### [Task requirements]
Print every record below exactly as it stands, but leave out the pictures.

### [Information shown]
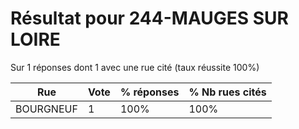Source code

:# Résultat pour 244-MAUGES SUR LOIRE

Sur 1 réponses dont 1 avec une rue cité (taux réussite 100%)

| Rue | Vote | % réponses | % Nb rues cités|
|-----|------|------------|----------------|
| BOURGNEUF | 1 | 100% | 100%|
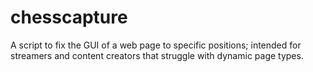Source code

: # chesscapture
A script to fix the GUI of a web page to specific positions; intended for streamers and content creators that struggle with dynamic page types.
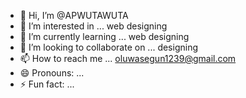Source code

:- 👋 Hi, I’m @APWUTAWUTA
- 👀 I’m interested in ... web designing
- 🌱 I’m currently learning ... web designing
- 💞️ I’m looking to collaborate on ... designing
- 📫 How to reach me ... oluwasegun1239@gmail.com
- 😄 Pronouns: ...
- ⚡ Fun fact: ...

<!---
APWUTAWUTA/APWUTAWUTA is a ✨ special ✨ repository because its `README.md` (this file) appears on your GitHub profile.
You can click the Preview link to take a look at your changes.
--->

### [Completed task]
Source code

:# Résultat pour 244-MAUGES SUR LOIRE

Sur 1 réponses dont 1 avec une rue cité (taux réussite 100%)

| Rue | Vote | % réponses | % Nb rues cités|
|-----|------|------------|----------------|
| BOURGNEUF | 1 | 100% | 100%|
Source code

: # chesscapture
A script to fix the GUI of a web page to specific positions; intended for streamers and content creators that struggle with dynamic page types.
Source code

:- 👋 Hi, I’m @APWUTAWUTA
- 👀 I’m interested in ... web designing
- 🌱 I’m currently learning ... web designing
- 💞️ I’m looking to collaborate on ... designing
- 📫 How to reach me ... oluwasegun1239@gmail.com
- 😄 Pronouns: ...
- ⚡ Fun fact: ...

<!---
APWUTAWUTA/APWUTAWUTA is a ✨ special ✨ repository because its `README.md` (this file) appears on your GitHub profile.
You can click the Preview link to take a look at your changes.
--->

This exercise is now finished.